Some have suggested filling it in and putting some other artwork over it. Or, maybe it could be carefully dismantled and relocated somewhere other than state property.
Andrew Young, former Atlanta mayor, Congressman and United Nations ambassador who was with Martin Luther King when he was assassinated, doesn’t want any of that to happen.
“That is a tremendous carving, and I don’t want to see that destroyed,” he told National Public Radio.
He’s worried it would make racial tensions worse. As for the activists who disagree:
“These are kids who grew up free, and they don’t realize what still enslaves them — and it’s not those monuments,” he said.
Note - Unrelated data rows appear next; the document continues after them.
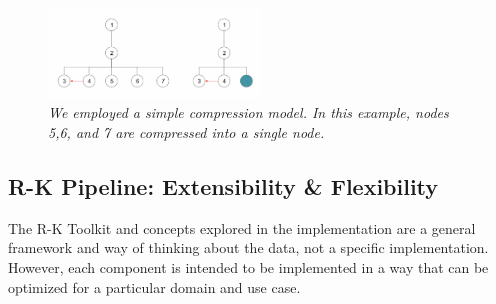 \begin{figure}
	\centering
        \includegraphics[width=0.5\textwidth]{images/compression_example2.png}
	\caption{\textit{We employed a simple compression model. In this example, nodes 5,6, and 7 are compressed into a single node.}}
	\label{fig:compression_example}
\end{figure}


\subsection{R-K Pipeline: Extensibility \& Flexibility}

The R-K Toolkit and concepts explored in the implementation are a general framework and way of thinking about the data, not a specific implementation. However, each component is intended to be implemented in a way that can be optimized for a particular domain and use case.
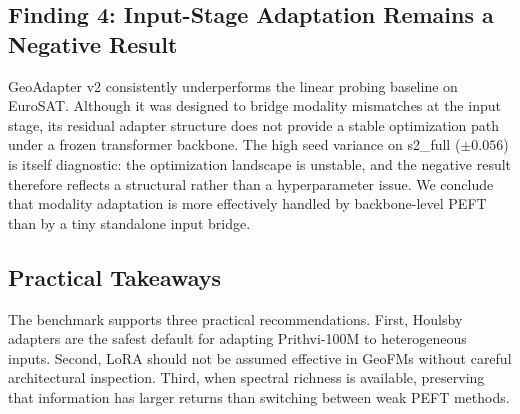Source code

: \subsection{Finding 4: Input-Stage Adaptation Remains a Negative Result}
GeoAdapter v2 consistently underperforms the linear probing baseline on EuroSAT. Although it was designed to bridge modality mismatches at the input stage, its residual adapter structure does not provide a stable optimization path under a frozen transformer backbone. The high seed variance on s2\_full ($\pm 0.056$) is itself diagnostic: the optimization landscape is unstable, and the negative result therefore reflects a structural rather than a hyperparameter issue. We conclude that modality adaptation is more effectively handled by backbone-level PEFT than by a tiny standalone input bridge.

\subsection{Practical Takeaways}
The benchmark supports three practical recommendations. First, Houlsby adapters are the safest default for adapting Prithvi-100M to heterogeneous inputs. Second, LoRA should not be assumed effective in GeoFMs without careful architectural inspection. Third, when spectral richness is available, preserving that information has larger returns than switching between weak PEFT methods.
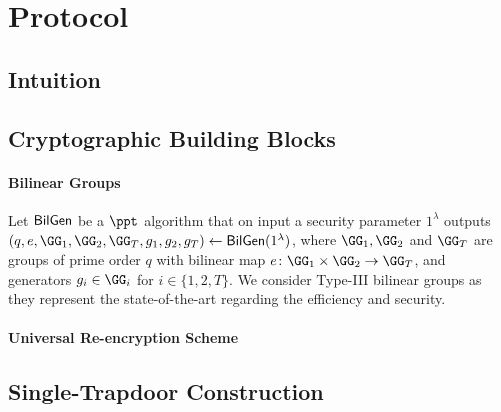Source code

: \section{Protocol}



\subsection{Intuition}

\subsection{Cryptographic Building Blocks}

\paragraph{Bilinear Groups} Let $\mathsf{BilGen}$ be a $\ppt$ algorithm that on input a security 
parameter $1^\lambda$ outputs $(q, e, \GG_1, \GG_2, \GG_T, g_1, g_2, g_T) \gets \BilGen
(1^\lambda)$, where $\GG_1, \GG_2$ and $\GG_T$ are groups of prime order $q$ with bilinear 
map $e \colon \GG_1 \times \GG_2 \to \GG_T$, and generators $g_i \in \GG_i$ for $i \in \{1,2,T\}$.
We consider Type-III bilinear groups as they represent the state-of-the-art regarding the 
efficiency and security.

\paragraph{Universal Re-encryption Scheme} 


\subsection{Single-Trapdoor Construction}

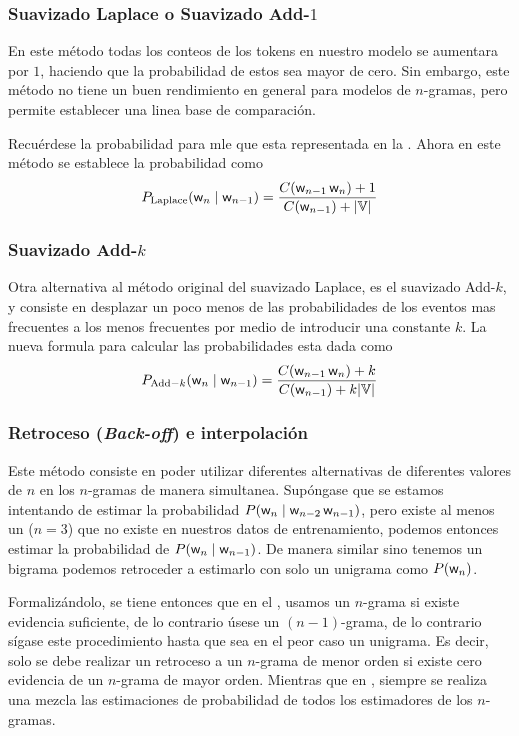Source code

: \subsubsection{Suavizado Laplace o Suavizado Add-$1$}
En este método todas los conteos de los tokens en nuestro modelo se aumentara por $1$, haciendo que la probabilidad de estos sea mayor de cero. Sin embargo, este método no tiene un buen rendimiento en general para modelos de $n$-gramas, pero permite establecer una linea base de comparación.

Recuérdese la probabilidad para \gls{mle} que esta representada en la . Ahora en este método se establece la probabilidad como
\begin{equation} \label{eq:laplace-smoothing}
  P_{\mathrm{Laplace}}({\mathit{\mathsf{w}}}_n \mid {\mathit{\mathsf{w}}}_{n-1}) = \frac{C({\mathit{\mathsf{w}}}_{n-1} \, {\mathit{\mathsf{w}}}_n) +1}{C({\mathit{\mathsf{w}}}_{n-1}) + |{\mathbb{V}}|}
\end{equation}

\subsubsection{Suavizado Add-$k$}
Otra alternativa al método original del suavizado Laplace, es el suavizado Add-$k$, y consiste en desplazar un poco menos de las probabilidades de los eventos mas frecuentes a los menos frecuentes por medio de introducir una constante $k$. La nueva formula para calcular las probabilidades esta dada como
\begin{equation} \label{eq:add-k-smoothing}
  P_{\mathrm{Add-}k}({\mathit{\mathsf{w}}}_n \mid {\mathit{\mathsf{w}}}_{n-1}) = \frac{C({\mathit{\mathsf{w}}}_{n-1} \, {\mathit{\mathsf{w}}}_n) +k}{C({\mathit{\mathsf{w}}}_{n-1}) + k |{\mathbb{V}}|}
\end{equation}

\subsubsection{Retroceso (\textsl{Back-off}) e interpolación}
Este método consiste en poder utilizar diferentes alternativas de diferentes valores de $n$ en los $n$-gramas de manera simultanea. Supóngase que se estamos intentando de estimar la probabilidad $P({\mathit{\mathsf{w}}}_n \mid {\mathit{\mathsf{w}}}_{n-2} \, {\mathit{\mathsf{w}}}_{n-1})$, pero existe al menos un  ($n=3$) que no existe en nuestros datos de entrenamiento, podemos entonces estimar la probabilidad de $P({\mathit{\mathsf{w}}}_n \mid {\mathit{\mathsf{w}}}_{n-1})$. De manera similar sino tenemos un bigrama podemos retroceder a estimarlo con solo un unigrama como $P({\mathit{\mathsf{w}}}_n)$.

Formalizándolo, se tiene entonces que en el , usamos un $n$-grama si existe evidencia suficiente, de lo contrario úsese un $(n-1)$-grama, de lo contrario sígase este procedimiento hasta que sea en el peor caso un unigrama. Es decir, solo se debe realizar un retroceso a un $n$-grama de menor orden si existe cero evidencia de un $n$-grama de mayor orden. Mientras que en , siempre se realiza una mezcla las estimaciones de probabilidad de todos los estimadores de los $n$-gramas.

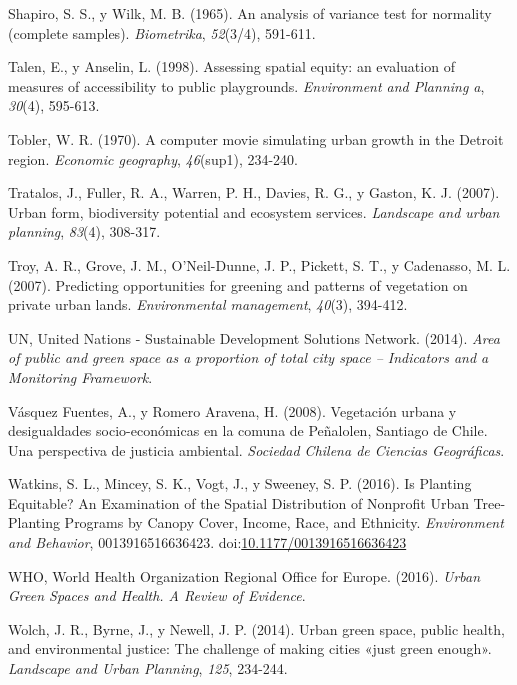 \documentclass[12pt,a4paper,openany]{book}
\theoremstyle{definition}
\theoremstyle{definition}
\theoremstyle{definition}
\theoremstyle{remark}
\begin{document}
\hypertarget{ref-shapiro1965analysis}{}
Shapiro, S. S., y Wilk, M. B. (1965). An analysis of variance test for
normality (complete samples). \emph{Biometrika}, \emph{52}(3/4),
591-611.

\hypertarget{ref-talen_assessing_1998}{}
Talen, E., y Anselin, L. (1998). Assessing spatial equity: an evaluation
of measures of accessibility to public playgrounds. \emph{Environment
and Planning a}, \emph{30}(4), 595-613.

\hypertarget{ref-tobler1970computer}{}
Tobler, W. R. (1970). A computer movie simulating urban growth in the
Detroit region. \emph{Economic geography}, \emph{46}(sup1), 234-240.

\hypertarget{ref-tratalos_urban_2007}{}
Tratalos, J., Fuller, R. A., Warren, P. H., Davies, R. G., y Gaston, K.
J. (2007). Urban form, biodiversity potential and ecosystem services.
\emph{Landscape and urban planning}, \emph{83}(4), 308-317.

\hypertarget{ref-troy_predicting_2007}{}
Troy, A. R., Grove, J. M., O'Neil-Dunne, J. P., Pickett, S. T., y
Cadenasso, M. L. (2007). Predicting opportunities for greening and
patterns of vegetation on private urban lands. \emph{Environmental
management}, \emph{40}(3), 394-412.

\hypertarget{ref-un2014sdg}{}
UN, United Nations - Sustainable Development Solutions Network. (2014).
\emph{Area of public and green space as a proportion of total city space
-- Indicators and a Monitoring Framework}.

\hypertarget{ref-vasquez_fuentes_vegetacion_2008}{}
Vásquez Fuentes, A., y Romero Aravena, H. (2008). Vegetación urbana y
desigualdades socio-económicas en la comuna de Peñalolen, Santiago de
Chile. Una perspectiva de justicia ambiental. \emph{Sociedad Chilena de
Ciencias Geográficas}.

\hypertarget{ref-watkins_is_2016}{}
Watkins, S. L., Mincey, S. K., Vogt, J., y Sweeney, S. P. (2016). Is
Planting Equitable? An Examination of the Spatial Distribution of
Nonprofit Urban Tree-Planting Programs by Canopy Cover, Income, Race,
and Ethnicity. \emph{Environment and Behavior}, 0013916516636423.
doi:\href{https://doi.org/10.1177/0013916516636423}{10.1177/0013916516636423}

\hypertarget{ref-who2016urban}{}
WHO, World Health Organization Regional Office for Europe. (2016).
\emph{Urban Green Spaces and Health. A Review of Evidence}.

\hypertarget{ref-wolch_urban_2014}{}
Wolch, J. R., Byrne, J., y Newell, J. P. (2014). Urban green space,
public health, and environmental justice: The challenge of making cities
«just green enough». \emph{Landscape and Urban Planning}, \emph{125},
234-244.
\end{document}
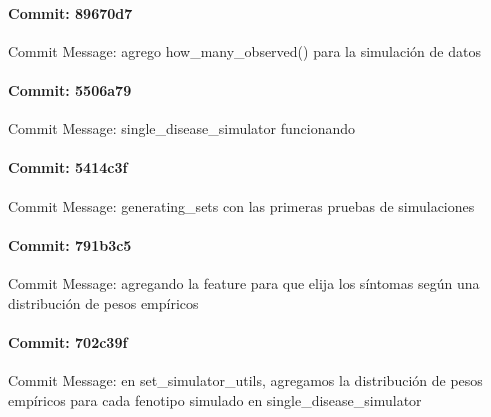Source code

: \documentclass{article}
\begin{document}
\paragraph{Commit: 89670d7}
Commit Message: agrego how_many_observed() para la simulación de datos

\paragraph{Commit: 5506a79}
Commit Message: single_disease_simulator funcionando

\paragraph{Commit: 5414c3f}
Commit Message: generating_sets con las primeras pruebas de simulaciones

\paragraph{Commit: 791b3c5}
Commit Message: agregando la feature para que elija los síntomas según una distribución de pesos empíricos

\paragraph{Commit: 702c39f}
Commit Message: en set_simulator_utils, agregamos la distribución de pesos empíricos para cada fenotipo simulado en single_disease_simulator

\end{document}

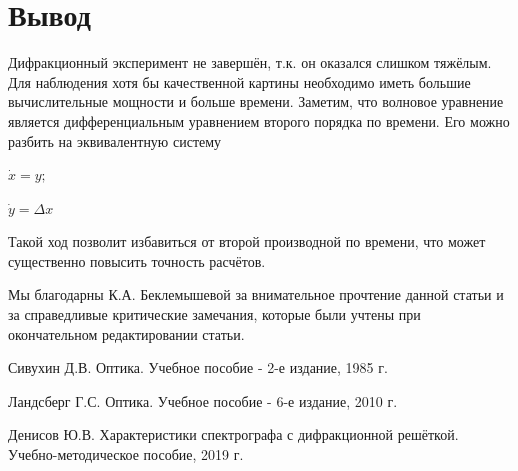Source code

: \documentclass[
11pt,%
tightenlines,%
twoside,%
onecolumn,%
nofloats,%
nobibnotes,%
nofootinbib,%
superscriptaddress,%
noshowpacs,%
centertags]%
{revtex4}
\begin{document}
\section{Вывод}
Дифракционный эксперимент не завершён, т.к. он оказался слишком тяжёлым. Для наблюдения хотя бы 
качественной картины необходимо иметь большие вычислительные мощности и больше времени. 
Заметим, что волновое уравнение является дифференциальным уравнением второго порядка по времени.
Его можно разбить на эквивалентную систему
\begin{center}
    $\dot{x} = y;$
\end{center}
\begin{center}
    $\dot{y} = \Delta x$
\end{center}
Такой ход позволит избавиться от второй производной по времени, что может существенно повысить точность
расчётов.

\begin{acknowledgments}
    Мы благодарны К.А. Беклемышевой за внимательное прочтение данной статьи и за справедливые критические
    замечания, которые были учтены при окончательном редактировании статьи.
\end{acknowledgments}


\begin{thebibliography}{99}
    Сивухин Д.В. Оптика. Учебное пособие - 2-е издание, 1985 г.

    Ландсберг Г.С. Оптика. Учебное пособие - 6-е издание, 2010 г.

    Денисов Ю.В. Характеристики спектрографа с дифракционной решёткой. Учебно-методическое пособие, 2019 г.
    
\end{thebibliography}
\end{document}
Atlanta Journal-Constitution guest columnist R.K. Sehgal put it this way:
“I compare erasing the Stone Mountain carving to the way a middle-aged adult might view removing an unfortunate teen-aged arm tattoo. He can cut off his arm, an extreme remedy. He can attempt medical removal, resulting in a disfigured reminder of his bad decision. Or he can leave it as-is, a clear reminder of bad choices on his journey and use it as a lesson about how to create a better future. Art is always instructive if we let it speak to us. Even when it tells a sad story, eventually it coaxes insights and learning of history, liberation, reconciliation, and a positive way forward.”
Richard Rose has received death threats by calling for the carving’s removal.
“I understood what I was going to be facing to start with, but it’s a matter of principle. America cannot find peace until it solves its racial problem institutionally.
“I know it’s a long-term project. But I have granddaughters, and I want my granddaughters and great-grandchildren to grow up in an America that’s free from government-sponsored terrorism.”